I know very well how much work this is.
I'm trying to finish-up my review tonight (as a participant):
o Inspected Throughput
The number of bits per second of allowed traffic a network
security device is able to transmit to the correct destination
interface(s) in response to a specified offered load. The
throughput benchmarking tests defined in Section 7 SHOULD measure
the average OSI model Layer 2 throughput value. This document
recommends presenting the throughput value in Gbit/s rounded to
two places of precision with a more specific Kbit/s in
parenthesis.
Let me suggest a couple of tweaks on this definition:
It took me several minutes to remember that "inspected" invokes the role of security device, for some reason.
The OSI model doesn't have a good reputation here at IETF, and the Internet was not built based on ISO's model.
So I'll try a little editing:
o Inspected Throughput
The number of bits per second of examined and allowed traffic a network
security device is able to transmit to the correct destination
interface(s) in response to a specified offered load. The
throughput benchmarking tests defined in Section 7 SHOULD measure
the average Layer 2 throughput value when the DUT is "inspecting" traffic. This document
recommends presenting the inspected throughput value in Gbit/s rounded to
two places of precision with a more specific Kbit/s in
parenthesis.
I also checked the nits, which revealed use of 2 incorrect addresses as examples.
BMWG has it's own IPv4 and v6 address space assigned.

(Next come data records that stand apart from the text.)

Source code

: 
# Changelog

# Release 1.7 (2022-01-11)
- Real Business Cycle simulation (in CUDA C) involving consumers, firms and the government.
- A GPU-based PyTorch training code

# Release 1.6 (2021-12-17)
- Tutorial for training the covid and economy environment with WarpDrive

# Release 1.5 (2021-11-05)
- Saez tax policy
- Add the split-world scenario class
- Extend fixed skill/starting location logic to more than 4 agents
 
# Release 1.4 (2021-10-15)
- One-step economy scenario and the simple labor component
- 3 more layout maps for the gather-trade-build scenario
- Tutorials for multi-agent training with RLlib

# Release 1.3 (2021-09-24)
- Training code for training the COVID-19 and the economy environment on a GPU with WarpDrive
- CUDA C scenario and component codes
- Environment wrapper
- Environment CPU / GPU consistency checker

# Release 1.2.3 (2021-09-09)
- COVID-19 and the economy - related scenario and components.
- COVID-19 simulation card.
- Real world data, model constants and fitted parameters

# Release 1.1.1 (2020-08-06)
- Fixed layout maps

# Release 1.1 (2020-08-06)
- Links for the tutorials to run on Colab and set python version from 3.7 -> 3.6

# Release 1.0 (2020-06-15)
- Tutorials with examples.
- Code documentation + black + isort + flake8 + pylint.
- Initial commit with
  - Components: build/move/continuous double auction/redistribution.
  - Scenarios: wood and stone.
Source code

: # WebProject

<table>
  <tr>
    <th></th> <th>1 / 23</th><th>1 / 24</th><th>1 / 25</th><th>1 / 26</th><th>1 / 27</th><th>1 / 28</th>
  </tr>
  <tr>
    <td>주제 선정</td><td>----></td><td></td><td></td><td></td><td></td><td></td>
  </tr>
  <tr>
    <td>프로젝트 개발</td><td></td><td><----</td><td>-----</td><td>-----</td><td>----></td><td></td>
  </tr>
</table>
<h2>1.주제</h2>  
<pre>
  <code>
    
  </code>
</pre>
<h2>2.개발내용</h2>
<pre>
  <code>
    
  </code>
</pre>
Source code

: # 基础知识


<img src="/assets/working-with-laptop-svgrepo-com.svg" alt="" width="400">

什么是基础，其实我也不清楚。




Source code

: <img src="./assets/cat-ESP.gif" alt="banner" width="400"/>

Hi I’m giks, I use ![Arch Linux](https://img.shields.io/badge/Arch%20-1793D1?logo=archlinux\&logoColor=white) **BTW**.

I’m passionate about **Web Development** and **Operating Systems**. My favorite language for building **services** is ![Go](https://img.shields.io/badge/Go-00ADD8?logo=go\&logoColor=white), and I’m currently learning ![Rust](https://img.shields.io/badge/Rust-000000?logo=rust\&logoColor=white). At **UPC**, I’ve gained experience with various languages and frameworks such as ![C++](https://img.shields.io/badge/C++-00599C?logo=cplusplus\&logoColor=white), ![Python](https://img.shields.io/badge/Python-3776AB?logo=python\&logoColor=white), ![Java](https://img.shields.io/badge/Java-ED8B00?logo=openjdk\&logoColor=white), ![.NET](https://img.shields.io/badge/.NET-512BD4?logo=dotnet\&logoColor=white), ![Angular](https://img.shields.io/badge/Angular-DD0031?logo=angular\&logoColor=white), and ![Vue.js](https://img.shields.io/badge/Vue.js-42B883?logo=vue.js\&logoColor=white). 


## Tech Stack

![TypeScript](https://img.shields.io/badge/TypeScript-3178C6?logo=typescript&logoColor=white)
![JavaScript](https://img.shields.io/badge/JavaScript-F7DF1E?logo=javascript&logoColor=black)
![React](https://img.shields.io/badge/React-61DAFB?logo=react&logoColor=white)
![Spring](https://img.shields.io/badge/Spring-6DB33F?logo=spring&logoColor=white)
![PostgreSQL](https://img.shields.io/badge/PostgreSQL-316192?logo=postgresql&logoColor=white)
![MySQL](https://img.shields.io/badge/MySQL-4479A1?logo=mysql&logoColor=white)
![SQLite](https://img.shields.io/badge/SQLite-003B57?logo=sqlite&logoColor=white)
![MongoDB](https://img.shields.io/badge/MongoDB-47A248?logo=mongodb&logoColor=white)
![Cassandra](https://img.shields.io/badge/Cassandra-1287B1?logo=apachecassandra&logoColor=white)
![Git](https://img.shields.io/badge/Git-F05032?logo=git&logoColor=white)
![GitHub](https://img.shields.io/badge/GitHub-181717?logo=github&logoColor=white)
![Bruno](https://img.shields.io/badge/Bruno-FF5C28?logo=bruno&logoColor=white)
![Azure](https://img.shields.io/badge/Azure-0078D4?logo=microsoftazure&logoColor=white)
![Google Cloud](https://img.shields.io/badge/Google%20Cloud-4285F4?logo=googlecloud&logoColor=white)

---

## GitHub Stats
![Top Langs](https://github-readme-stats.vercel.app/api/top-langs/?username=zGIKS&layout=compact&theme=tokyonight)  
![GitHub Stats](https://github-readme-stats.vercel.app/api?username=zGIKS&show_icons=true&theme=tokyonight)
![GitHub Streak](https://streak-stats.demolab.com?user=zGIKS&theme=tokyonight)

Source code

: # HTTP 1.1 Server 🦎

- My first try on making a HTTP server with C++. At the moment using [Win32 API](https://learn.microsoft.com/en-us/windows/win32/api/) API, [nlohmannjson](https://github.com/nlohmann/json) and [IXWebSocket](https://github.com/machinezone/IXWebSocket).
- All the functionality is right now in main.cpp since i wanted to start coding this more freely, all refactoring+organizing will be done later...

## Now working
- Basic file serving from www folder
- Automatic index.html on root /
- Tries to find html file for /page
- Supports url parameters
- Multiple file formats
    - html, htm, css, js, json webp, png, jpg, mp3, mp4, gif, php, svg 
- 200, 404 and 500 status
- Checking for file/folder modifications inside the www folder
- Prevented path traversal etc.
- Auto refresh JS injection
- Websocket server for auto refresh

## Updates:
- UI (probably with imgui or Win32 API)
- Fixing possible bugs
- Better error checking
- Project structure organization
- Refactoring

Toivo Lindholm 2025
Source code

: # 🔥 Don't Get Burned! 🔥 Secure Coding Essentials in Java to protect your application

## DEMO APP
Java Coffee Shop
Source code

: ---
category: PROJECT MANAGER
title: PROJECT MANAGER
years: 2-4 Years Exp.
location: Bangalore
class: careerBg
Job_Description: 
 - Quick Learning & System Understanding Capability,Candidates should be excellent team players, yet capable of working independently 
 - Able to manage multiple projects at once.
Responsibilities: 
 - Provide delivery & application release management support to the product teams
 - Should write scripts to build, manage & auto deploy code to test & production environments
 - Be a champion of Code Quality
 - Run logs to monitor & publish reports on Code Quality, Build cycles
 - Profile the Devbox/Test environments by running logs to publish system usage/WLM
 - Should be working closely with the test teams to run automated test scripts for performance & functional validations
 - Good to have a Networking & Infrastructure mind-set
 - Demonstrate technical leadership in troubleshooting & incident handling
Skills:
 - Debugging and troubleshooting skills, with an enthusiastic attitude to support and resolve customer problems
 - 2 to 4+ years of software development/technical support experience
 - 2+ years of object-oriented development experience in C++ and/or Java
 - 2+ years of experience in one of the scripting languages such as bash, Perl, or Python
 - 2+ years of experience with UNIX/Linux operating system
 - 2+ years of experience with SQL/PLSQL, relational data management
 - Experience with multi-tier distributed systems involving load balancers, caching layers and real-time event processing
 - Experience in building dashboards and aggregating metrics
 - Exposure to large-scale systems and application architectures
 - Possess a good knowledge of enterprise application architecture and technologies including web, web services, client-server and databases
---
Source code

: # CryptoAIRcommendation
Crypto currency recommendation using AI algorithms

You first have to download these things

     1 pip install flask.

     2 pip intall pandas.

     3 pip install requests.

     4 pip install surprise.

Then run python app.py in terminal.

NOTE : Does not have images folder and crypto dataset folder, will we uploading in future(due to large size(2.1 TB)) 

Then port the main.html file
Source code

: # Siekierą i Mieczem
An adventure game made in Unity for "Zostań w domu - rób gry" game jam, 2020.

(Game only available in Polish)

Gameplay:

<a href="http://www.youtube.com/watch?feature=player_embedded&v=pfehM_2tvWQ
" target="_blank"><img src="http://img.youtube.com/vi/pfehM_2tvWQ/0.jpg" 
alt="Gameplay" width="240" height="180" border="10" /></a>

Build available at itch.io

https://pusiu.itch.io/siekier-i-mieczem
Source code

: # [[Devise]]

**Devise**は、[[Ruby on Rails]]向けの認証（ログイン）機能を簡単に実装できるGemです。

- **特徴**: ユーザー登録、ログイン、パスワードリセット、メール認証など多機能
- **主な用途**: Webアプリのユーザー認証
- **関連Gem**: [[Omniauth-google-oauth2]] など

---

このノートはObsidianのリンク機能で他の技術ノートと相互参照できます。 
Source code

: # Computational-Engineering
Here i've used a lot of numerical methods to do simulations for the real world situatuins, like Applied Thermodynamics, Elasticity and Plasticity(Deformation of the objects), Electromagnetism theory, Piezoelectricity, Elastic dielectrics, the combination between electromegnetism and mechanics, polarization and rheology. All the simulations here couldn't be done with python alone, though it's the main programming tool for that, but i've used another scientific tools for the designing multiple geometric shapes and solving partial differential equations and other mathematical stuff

Please use it where appropriate.
I'm not sure where the offending addresses are, sorry!
Checking nits according to https://www.ietf.org/id-info/checklist :
----------------------------------------------------------------------------
== There are 1 instance of lines with non-RFC6890-compliant IPv4 addresses
in the document. If these are example addresses, they should be changed.
== There are 1 instance of lines with non-RFC3849-compliant IPv6 addresses
in the document. If these are example addresses, they should be changed.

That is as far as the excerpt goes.